TASK BRIEF:
Only the lines in the entries below from the line with "2. VAEs are" to the line with "- Follow the", both included, belong in the answer, transcribed exactly and without pictures.

Saved data entries:
● ● ● ●

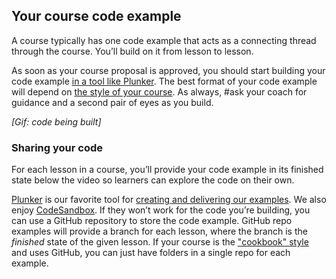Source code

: ## Your course code example
A course typically has one code example that acts as a connecting thread through the course. You’ll build on it from lesson to lesson.

As soon as your course proposal is approved, you should start building your code example [in a tool like Plunker](https://paper.dropbox.com/doc/05-Sharing-your-code-XPt8sCs1hyoeAEuyK8aQr). The best format of your code example will depend on [the style of your course](https://paper.dropbox.com/doc/02-How-to-structure-your-course-YfYDW8HSjx7DsAEShXc4X). As always, #ask your coach for guidance and a second pair of eyes as you build.

*[Gif: code being built]*


### Sharing your code

For each lesson in a course, you’ll provide your code example in its finished state below the video so learners can explore the code on their own.

[Plunker](https://next.plnkr.co/) is our favorite tool for [creating and delivering our examples](https://paper.dropbox.com/doc/05-Sharing-your-code-XPt8sCs1hyoeAEuyK8aQr#q=how%20to%20structure). We also enjoy [CodeSandbox](https://codesandbox.io/). If they won’t work for the code you’re building, you can use a GitHub repository to store the code example. GitHub repo examples will provide a branch for each lesson, where the branch is the *finished* state of the given lesson. If your course is the ["cookbook" style](https://paper.dropbox.com/doc/02-How-to-structure-your-course-YfYDW8HSjx7DsAEShXc4X) and uses GitHub, you can just have folders in a single repo for each example.
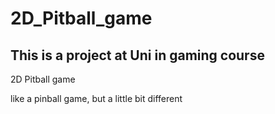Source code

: # 2D_Pitball_game

## This is a project at Uni in gaming course

2D Pitball game

like a pinball game, but a little bit different
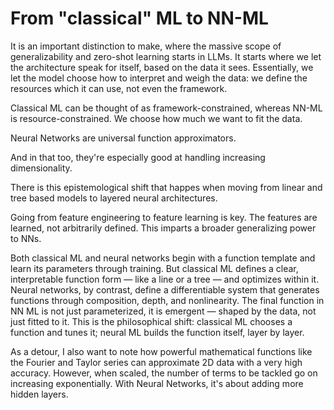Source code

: # From "classical" ML to NN-ML

It is an important distinction to make, where the massive scope of generalizability and zero-shot learning starts in LLMs. It starts where we let the architecture speak for itself, based on the data it sees. 
Essentially, we let the model choose how to interpret and weigh the data: we define the resources which it can use, not even the framework.

Classical ML can be thought of as framework-constrained, whereas NN-ML is resource-constrained. We choose how much we want to fit the data. 

Neural Networks are universal function approximators.

And in that too, they're especially good at handling increasing dimensionality. 

There is this epistemological shift that happes when moving from linear and tree based models to layered neural architectures. 

Going from feature engineering to feature learning is key. The features are learned, not arbitrarily defined. This imparts a broader generalizing power to NNs. 

Both classical ML and neural networks begin with a function template and learn its parameters through training. But classical ML defines a clear, interpretable function form — like a line or a tree — and optimizes within it. Neural networks, by contrast, define a differentiable system that generates functions through composition, depth, and nonlinearity. The final function in NN ML is not just parameterized, it is emergent — shaped by the data, not just fitted to it. This is the philosophical shift: classical ML chooses a function and tunes it; neural ML builds the function itself, layer by layer.

As a detour, I also want to note how powerful mathematical functions like the Fourier and Taylor series can approximate 2D data with a very high accuracy. However, when scaled, the number of terms to be tackled go on increasing exponentially. With Neural Networks, it's about adding more hidden layers. 
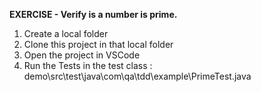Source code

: **EXERCISE - Verify is a number is prime.**

1. Create a local folder
2. Clone this project in that local folder
3. Open the project in VSCode
4. Run the Tests in the test class : demo\src\test\java\com\qa\tdd\example\PrimeTest.java

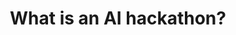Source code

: ---
type: faq
order: 2
title: What is an AI hackathon?
answer: >
  An AI hackathon is an intensive, collaborative event where programmers, data scientists, and AI enthusiasts gather to develop innovative AI-powered solutions within a set timeframe. Participants work in teams to tackle specific challenges, often involving training AI models or building applications, fostering creativity and rapid prototyping in the field of artificial intelligence.
---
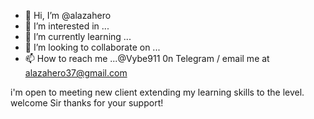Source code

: - 👋 Hi, I’m @alazahero
- 👀 I’m interested in ...
- 🌱 I’m currently learning ...
- 💞️ I’m looking to collaborate on ...
- 📫 How to reach me ...@Vybe911 0n Telegram / email me at alazahero37@gmail.com 

<!---
alazahero/alazahero is a ✨ special ✨ repository because its `README.md` (this file) appears on your GitHub profile.
You can click the Preview link to take a look at your changes.
--->
i'm open to meeting new client extending my learning skills to the level. welcome Sir thanks for your support!
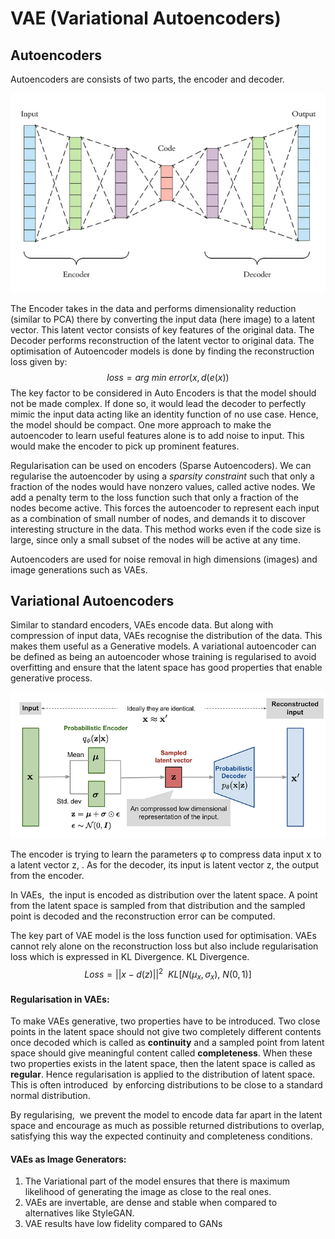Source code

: # VAE (Variational Autoencoders)  
## Autoencoders  
Autoencoders are consists of two parts, the encoder and decoder.   

![auto-encoder](./Images/autoencoders.png)

The Encoder takes in the data and performs dimensionality reduction (similar to PCA) there by converting the input data (here image) to a latent vector. This latent vector consists of key features of the original data. The Decoder performs reconstruction of the latent vector to original data. The optimisation of Autoencoder models is done by finding the reconstruction loss given by:   $$loss = arg\ min \ error(x, d(e(x))$$
The key factor to be considered in Auto Encoders is that the model should not be made complex. If done so, it would lead the decoder to perfectly mimic the input data acting like an identity function of no use case. Hence, the model should be compact.  One more approach to make the autoencoder to learn useful features alone is to add noise to input. This would make the encoder to pick up prominent features.   

Regularisation can be used on encoders (Sparse Autoencoders). We can regularise the autoencoder by using a _sparsity constraint_ such that only a fraction of the nodes would have nonzero values, called active nodes. We add a penalty term to the loss function such that only a fraction of the nodes become active. This forces the autoencoder to represent each input as a combination of small number of nodes, and demands it to discover interesting structure in the data. This method works even if the code size is large, since only a small subset of the nodes will be active at any time.  

Autoencoders are used for noise removal in high dimensions (images) and image generations such as VAEs.   

## Variational Autoencoders  
Similar to standard encoders, VAEs encode data. But along with compression of input data, VAEs recognise the distribution of the data. This makes them useful as a Generative models. A variational autoencoder can be defined as being an autoencoder whose training is regularised to avoid overfitting and ensure that the latent space has good properties that enable generative process.  

![vae](./Images/variational_encoders.png)

The encoder is trying to learn the parameters φ to compress data input x to a latent vector z, . As for the decoder, its input is latent vector z, the output from the encoder.   

In VAEs,  the input is encoded as distribution over the latent space. A point from the latent space is sampled from that distribution and the sampled point is decoded and the reconstruction error can be computed.   

The key part of VAE model is the loss function used for optimisation. VAEs cannot rely alone on the reconstruction loss but also include regularisation loss which is expressed in KL Divergence. KL Divergence.  $$Loss = ||x-d(z)||^2\ \ KL[N(\mu_x, \sigma_x), \ N(0,1)]$$
#### Regularisation in VAEs:  
To make VAEs generative, two properties have to be introduced. Two close points in the latent space should not give two completely different contents once decoded which is called as **continuity** and a sampled point from latent space should give meaningful content called **completeness**. When these two properties exists in the latent space, then the latent space is called as **regular**. Hence regularisation is applied to the distribution of latent space. This is often introduced  by enforcing distributions to be close to a standard normal distribution.  

By regularising,  we prevent the model to encode data far apart in the latent space and encourage as much as possible returned distributions to overlap, satisfying this way the expected continuity and completeness conditions.    

#### VAEs as Image Generators:  
1.  The Variational part of the model ensures that there is maximum likelihood of generating the image as close to the real ones.
2. VAEs are invertable, are dense and stable when compared to alternatives like StyleGAN.  
3. VAE results have low fidelity compared to GANs    
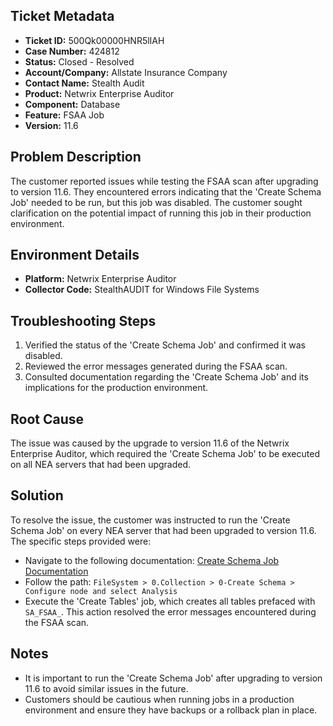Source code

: ## Ticket Metadata
- **Ticket ID:** 500Qk00000HNR5lIAH
- **Case Number:** 424812
- **Status:** Closed - Resolved
- **Account/Company:** Allstate Insurance Company
- **Contact Name:** Stealth Audit
- **Product:** Netwrix Enterprise Auditor
- **Component:** Database
- **Feature:** FSAA Job
- **Version:** 11.6

## Problem Description
The customer reported issues while testing the FSAA scan after upgrading to version 11.6. They encountered errors indicating that the 'Create Schema Job' needed to be run, but this job was disabled. The customer sought clarification on the potential impact of running this job in their production environment.

## Environment Details
- **Platform:** Netwrix Enterprise Auditor
- **Collector Code:** StealthAUDIT for Windows File Systems

## Troubleshooting Steps
1. Verified the status of the 'Create Schema Job' and confirmed it was disabled.
2. Reviewed the error messages generated during the FSAA scan.
3. Consulted documentation regarding the 'Create Schema Job' and its implications for the production environment.

## Root Cause
The issue was caused by the upgrade to version 11.6 of the Netwrix Enterprise Auditor, which required the 'Create Schema Job' to be executed on all NEA servers that had been upgraded.

## Solution
To resolve the issue, the customer was instructed to run the 'Create Schema Job' on every NEA server that had been upgraded to version 11.6. The specific steps provided were:
- Navigate to the following documentation: [Create Schema Job Documentation](https://helpcenter.netwrix.com/bundle/EnterpriseAuditor_11.6/page/Content/EnterpriseAuditor/Solutions/FileSystem/Collection/0-Create_Schema.htm)
- Follow the path: `FileSystem > 0.Collection > 0-Create Schema > Configure node and select Analysis`
- Execute the 'Create Tables' job, which creates all tables prefaced with `SA_FSAA_`. This action resolved the error messages encountered during the FSAA scan.

## Notes
- It is important to run the 'Create Schema Job' after upgrading to version 11.6 to avoid similar issues in the future.
- Customers should be cautious when running jobs in a production environment and ensure they have backups or a rollback plan in place.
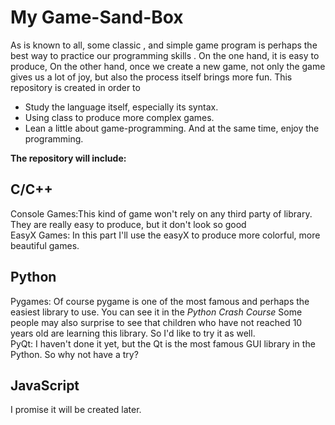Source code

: My Game-Sand-Box
==========
As is known to all, some classic , and simple game program is perhaps the best way to practice our programming skills .
On the one hand, it is easy to produce,
On the other hand, once we create a new game, not only the game gives us a lot of joy,
but also the process itself brings more fun. 
This repository is created in order to 
* Study the language itself, especially its syntax.
* Using class to produce more complex games.
* Lean a little about game-programming.
And at the same time, enjoy the programming.

<b>The repository will include:</b>

C/C++
-----
  Console Games:This kind of game won't rely on any third party of library. They are really easy to produce, but it don't look so good<br/>
  EasyX Games: In this part I'll use the easyX to produce more colorful, more beautiful games.
  
Python
-----
  Pygames: Of course pygame is one of the most famous and perhaps the easiest library to use. You can see it in the <I>Python Crash Course</I>
           Some people may also surprise to see that children who have not reached 10 years old are learning this library. So I'd like to try it as well.</br>
  PyQt: I haven't done it yet, but the Qt is the most famous GUI library in the Python. So why not have a try?
  
JavaScript
----------
I promise it will be created later.
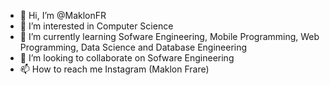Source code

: - 👋 Hi, I’m @MaklonFR
- 👀 I’m interested in Computer Science
- 🌱 I’m currently learning Sofware Engineering, Mobile Programming, Web Programming, Data Science and Database Engineering
- 💞️ I’m looking to collaborate on Sofware Engineering
- 📫 How to reach me Instagram (Maklon Frare)

<!---
MaklonFR/MaklonFR is a ✨ special ✨ repository because its `README.md` (this file) appears on your GitHub profile.
You can click the Preview link to take a look at your changes.
--->
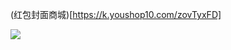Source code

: (红包封面商城)[https://k.youshop10.com/zovTyxFD]

![](https://raw.githubusercontent.com/alpha87/awesome-readme/cace62ccb9365b2e739d5806286c2be6638db72e/2208x1242.jpg)
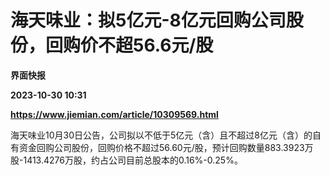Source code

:# 海天味业：拟5亿元-8亿元回购公司股份，回购价不超56.6元/股
**界面快报**

**2023-10-30 10:31**

**https://www.jiemian.com/article/10309569.html**

海天味业10月30日公告，公司拟以不低于5亿元（含）且不超过8亿元（含）的自有资金回购公司股份，回购价格不超过56.60元/股，预计回购数量883.3923万股-1413.4276万股，约占公司目前总股本的0.16%-0.25%。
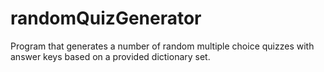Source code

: # randomQuizGenerator
Program that generates a number of random multiple choice quizzes with answer keys based on a provided dictionary set.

● ● ● ●

ANSWER BELOW:
2. VAEs are invertable, are dense and stable when compared to alternatives like StyleGAN.  
3. VAE results have low fidelity compared to GANs    
Source code

: ## Ticket Metadata
- **Ticket ID:** 500Qk00000HNR5lIAH
- **Case Number:** 424812
- **Status:** Closed - Resolved
- **Account/Company:** Allstate Insurance Company
- **Contact Name:** Stealth Audit
- **Product:** Netwrix Enterprise Auditor
- **Component:** Database
- **Feature:** FSAA Job
- **Version:** 11.6

## Problem Description
The customer reported issues while testing the FSAA scan after upgrading to version 11.6. They encountered errors indicating that the 'Create Schema Job' needed to be run, but this job was disabled. The customer sought clarification on the potential impact of running this job in their production environment.

## Environment Details
- **Platform:** Netwrix Enterprise Auditor
- **Collector Code:** StealthAUDIT for Windows File Systems

## Troubleshooting Steps
1. Verified the status of the 'Create Schema Job' and confirmed it was disabled.
2. Reviewed the error messages generated during the FSAA scan.
3. Consulted documentation regarding the 'Create Schema Job' and its implications for the production environment.

## Root Cause
The issue was caused by the upgrade to version 11.6 of the Netwrix Enterprise Auditor, which required the 'Create Schema Job' to be executed on all NEA servers that had been upgraded.

## Solution
To resolve the issue, the customer was instructed to run the 'Create Schema Job' on every NEA server that had been upgraded to version 11.6. The specific steps provided were:
- Navigate to the following documentation: [Create Schema Job Documentation](https://helpcenter.netwrix.com/bundle/EnterpriseAuditor_11.6/page/Content/EnterpriseAuditor/Solutions/FileSystem/Collection/0-Create_Schema.htm)
- Follow the path: `FileSystem > 0.Collection > 0-Create Schema > Configure node and select Analysis`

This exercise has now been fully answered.